Task objective = Pull every line with "overline" from the data.

[[ Records provided, beginning ]]

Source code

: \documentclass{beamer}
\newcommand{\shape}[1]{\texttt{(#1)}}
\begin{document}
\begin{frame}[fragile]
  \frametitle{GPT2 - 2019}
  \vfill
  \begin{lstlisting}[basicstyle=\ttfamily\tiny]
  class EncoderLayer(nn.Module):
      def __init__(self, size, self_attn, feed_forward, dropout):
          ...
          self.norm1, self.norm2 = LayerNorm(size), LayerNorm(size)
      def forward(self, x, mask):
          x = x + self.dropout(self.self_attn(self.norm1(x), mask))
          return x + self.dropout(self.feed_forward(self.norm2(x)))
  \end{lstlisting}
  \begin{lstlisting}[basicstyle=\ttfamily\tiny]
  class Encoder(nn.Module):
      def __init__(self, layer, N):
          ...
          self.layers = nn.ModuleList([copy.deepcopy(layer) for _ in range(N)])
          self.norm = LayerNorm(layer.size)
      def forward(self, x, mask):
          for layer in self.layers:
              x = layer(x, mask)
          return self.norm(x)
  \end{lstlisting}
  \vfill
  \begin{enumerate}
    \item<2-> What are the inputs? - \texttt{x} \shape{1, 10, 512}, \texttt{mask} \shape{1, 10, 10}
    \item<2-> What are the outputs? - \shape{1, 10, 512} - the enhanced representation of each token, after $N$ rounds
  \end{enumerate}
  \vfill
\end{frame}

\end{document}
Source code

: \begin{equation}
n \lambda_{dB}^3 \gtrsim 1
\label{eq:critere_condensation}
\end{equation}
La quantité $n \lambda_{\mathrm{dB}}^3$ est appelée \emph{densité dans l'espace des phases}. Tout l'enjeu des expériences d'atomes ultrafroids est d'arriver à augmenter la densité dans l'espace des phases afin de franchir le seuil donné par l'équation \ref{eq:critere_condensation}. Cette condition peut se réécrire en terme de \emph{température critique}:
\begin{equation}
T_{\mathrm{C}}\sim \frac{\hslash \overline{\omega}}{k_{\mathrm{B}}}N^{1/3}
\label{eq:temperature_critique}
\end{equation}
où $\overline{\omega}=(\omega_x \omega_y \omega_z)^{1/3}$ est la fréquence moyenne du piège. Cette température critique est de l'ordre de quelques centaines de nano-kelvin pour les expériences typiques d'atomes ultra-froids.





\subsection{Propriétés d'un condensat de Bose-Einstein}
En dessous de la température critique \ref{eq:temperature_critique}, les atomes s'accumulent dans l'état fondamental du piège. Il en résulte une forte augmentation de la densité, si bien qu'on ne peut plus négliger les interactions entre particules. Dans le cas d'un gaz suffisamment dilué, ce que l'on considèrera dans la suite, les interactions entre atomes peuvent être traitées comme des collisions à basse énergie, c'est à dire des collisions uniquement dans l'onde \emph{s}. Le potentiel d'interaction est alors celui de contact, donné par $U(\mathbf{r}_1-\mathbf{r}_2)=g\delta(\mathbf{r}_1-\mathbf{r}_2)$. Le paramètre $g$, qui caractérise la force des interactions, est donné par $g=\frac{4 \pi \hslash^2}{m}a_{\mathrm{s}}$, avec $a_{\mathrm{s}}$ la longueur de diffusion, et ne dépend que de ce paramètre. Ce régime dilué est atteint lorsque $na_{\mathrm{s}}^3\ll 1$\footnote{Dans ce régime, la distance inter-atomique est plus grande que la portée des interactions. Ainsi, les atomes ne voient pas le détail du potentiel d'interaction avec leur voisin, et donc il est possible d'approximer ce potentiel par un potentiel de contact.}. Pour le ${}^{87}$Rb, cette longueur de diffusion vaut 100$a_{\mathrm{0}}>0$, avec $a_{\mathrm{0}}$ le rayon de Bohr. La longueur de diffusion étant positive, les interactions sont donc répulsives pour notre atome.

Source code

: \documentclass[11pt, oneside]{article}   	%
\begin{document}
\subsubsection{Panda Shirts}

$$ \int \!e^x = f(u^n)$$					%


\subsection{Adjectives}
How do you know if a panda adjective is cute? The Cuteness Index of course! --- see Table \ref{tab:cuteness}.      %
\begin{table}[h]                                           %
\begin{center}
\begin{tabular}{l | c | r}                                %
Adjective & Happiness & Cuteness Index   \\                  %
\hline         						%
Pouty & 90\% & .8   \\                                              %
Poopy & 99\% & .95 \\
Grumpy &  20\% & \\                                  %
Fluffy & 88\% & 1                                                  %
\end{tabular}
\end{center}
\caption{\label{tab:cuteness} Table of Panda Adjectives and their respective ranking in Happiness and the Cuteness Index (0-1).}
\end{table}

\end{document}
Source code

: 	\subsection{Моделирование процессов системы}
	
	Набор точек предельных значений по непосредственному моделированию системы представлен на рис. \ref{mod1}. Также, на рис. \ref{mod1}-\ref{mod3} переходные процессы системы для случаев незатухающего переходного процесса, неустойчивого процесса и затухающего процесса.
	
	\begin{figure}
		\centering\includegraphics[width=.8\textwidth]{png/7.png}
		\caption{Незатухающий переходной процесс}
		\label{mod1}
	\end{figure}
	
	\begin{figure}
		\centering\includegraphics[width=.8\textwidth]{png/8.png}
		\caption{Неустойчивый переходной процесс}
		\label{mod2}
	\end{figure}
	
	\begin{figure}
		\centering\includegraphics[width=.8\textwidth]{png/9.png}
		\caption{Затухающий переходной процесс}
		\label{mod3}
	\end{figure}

[[ Records provided, end ]]

Answer to this problem =
T_{\mathrm{C}}\sim \frac{\hslash \overline{\omega}}{k_{\mathrm{B}}}N^{1/3}
où $\overline{\omega}=(\omega_x \omega_y \omega_z)^{1/3}$ est la fréquence moyenne du piège. Cette température critique est de l'ordre de quelques centaines de nano-kelvin pour les expériences typiques d'atomes ultra-froids.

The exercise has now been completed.